Wherever the word "UqohccMQIqEFgJpl" appears in a line below, that line counts; report the total number of such lines only.

■ **DATA SUPPLIED**
▬▬▬
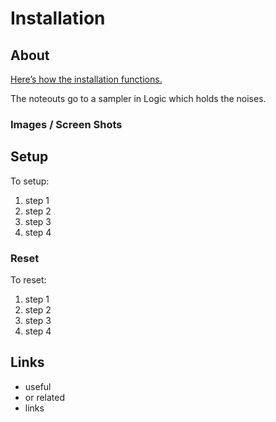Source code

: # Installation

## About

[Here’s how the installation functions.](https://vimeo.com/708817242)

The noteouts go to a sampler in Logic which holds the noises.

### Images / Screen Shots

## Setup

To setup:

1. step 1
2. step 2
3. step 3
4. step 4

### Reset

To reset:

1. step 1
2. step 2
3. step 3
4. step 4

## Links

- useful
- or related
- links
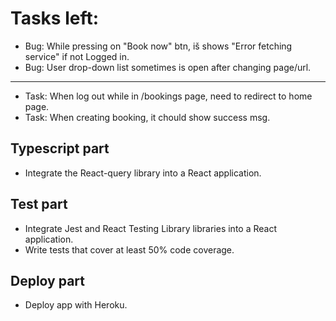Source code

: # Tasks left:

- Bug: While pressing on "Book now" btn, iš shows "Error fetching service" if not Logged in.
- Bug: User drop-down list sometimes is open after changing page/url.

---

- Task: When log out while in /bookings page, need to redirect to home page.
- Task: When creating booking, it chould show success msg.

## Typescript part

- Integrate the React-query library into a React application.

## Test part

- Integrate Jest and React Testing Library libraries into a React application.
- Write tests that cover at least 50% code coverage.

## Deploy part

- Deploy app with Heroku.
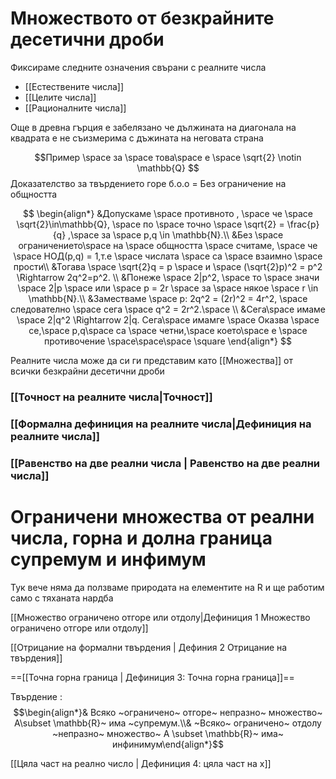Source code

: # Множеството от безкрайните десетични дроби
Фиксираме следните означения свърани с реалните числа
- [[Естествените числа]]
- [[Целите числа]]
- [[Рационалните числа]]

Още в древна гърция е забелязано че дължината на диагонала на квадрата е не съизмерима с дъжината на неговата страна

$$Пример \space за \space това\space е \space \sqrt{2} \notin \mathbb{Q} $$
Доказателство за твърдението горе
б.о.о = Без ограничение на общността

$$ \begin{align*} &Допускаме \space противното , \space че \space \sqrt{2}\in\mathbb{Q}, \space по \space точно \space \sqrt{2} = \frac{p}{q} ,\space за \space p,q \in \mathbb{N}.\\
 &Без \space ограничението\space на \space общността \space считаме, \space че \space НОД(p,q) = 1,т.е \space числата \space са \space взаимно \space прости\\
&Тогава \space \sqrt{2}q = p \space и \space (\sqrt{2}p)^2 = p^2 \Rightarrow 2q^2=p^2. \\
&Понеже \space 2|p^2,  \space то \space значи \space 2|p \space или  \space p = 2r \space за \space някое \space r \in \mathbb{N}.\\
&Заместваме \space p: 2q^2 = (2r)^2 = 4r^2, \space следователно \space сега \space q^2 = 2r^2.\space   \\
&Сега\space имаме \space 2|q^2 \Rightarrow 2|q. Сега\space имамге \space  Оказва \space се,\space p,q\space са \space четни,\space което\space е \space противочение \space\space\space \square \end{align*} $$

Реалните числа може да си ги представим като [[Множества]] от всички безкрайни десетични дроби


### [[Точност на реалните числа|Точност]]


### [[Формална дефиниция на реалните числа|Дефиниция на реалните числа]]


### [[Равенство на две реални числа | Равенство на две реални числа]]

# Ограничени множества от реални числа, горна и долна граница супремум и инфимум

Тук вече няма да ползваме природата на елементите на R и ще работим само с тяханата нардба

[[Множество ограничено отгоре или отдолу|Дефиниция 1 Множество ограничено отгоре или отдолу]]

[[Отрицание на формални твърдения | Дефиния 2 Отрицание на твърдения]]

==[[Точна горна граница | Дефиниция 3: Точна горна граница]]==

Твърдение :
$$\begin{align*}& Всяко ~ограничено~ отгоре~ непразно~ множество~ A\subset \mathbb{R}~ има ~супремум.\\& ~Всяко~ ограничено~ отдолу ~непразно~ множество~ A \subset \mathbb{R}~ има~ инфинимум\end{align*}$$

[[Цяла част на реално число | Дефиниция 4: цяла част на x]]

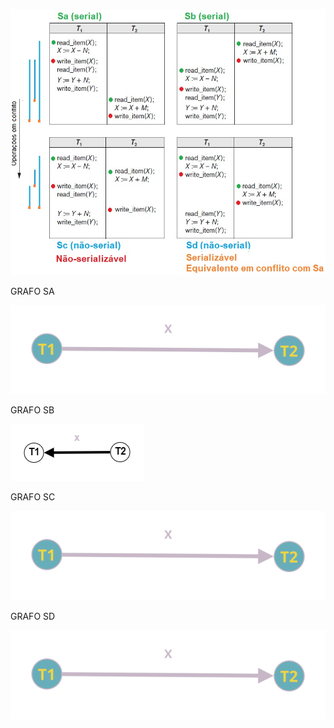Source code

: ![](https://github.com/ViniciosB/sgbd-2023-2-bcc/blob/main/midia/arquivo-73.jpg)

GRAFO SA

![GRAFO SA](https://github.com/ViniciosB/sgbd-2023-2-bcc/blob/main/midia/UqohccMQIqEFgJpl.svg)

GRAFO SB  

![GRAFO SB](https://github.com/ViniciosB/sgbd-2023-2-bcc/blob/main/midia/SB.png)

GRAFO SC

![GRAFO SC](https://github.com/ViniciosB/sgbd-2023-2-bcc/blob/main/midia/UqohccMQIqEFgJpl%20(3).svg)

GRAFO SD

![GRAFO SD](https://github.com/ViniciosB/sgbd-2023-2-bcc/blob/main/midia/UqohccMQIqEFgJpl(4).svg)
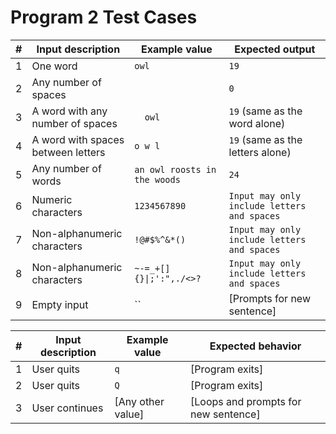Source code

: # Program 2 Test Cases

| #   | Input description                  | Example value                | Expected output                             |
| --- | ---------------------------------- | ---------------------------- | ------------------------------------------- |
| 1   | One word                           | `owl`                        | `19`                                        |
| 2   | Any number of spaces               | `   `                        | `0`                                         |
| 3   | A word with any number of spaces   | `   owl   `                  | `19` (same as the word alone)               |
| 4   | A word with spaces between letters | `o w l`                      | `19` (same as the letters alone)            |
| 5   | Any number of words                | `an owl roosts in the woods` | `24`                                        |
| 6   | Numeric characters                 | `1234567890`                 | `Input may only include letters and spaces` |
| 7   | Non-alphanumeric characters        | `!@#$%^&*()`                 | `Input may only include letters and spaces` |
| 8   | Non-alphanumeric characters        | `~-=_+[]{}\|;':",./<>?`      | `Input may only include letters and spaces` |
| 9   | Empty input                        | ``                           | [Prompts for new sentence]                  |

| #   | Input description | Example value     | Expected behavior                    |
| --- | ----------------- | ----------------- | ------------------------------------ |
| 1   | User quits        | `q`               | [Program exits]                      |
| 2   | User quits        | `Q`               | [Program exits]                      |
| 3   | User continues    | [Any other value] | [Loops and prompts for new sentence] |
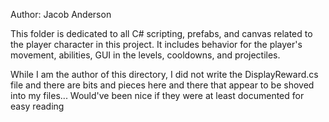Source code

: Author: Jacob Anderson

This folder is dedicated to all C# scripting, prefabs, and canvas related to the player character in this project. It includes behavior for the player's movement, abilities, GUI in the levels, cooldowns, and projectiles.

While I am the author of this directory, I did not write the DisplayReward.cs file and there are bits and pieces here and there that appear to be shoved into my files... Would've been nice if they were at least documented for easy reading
▬▬▬
■ **RESPONSE AREA**
3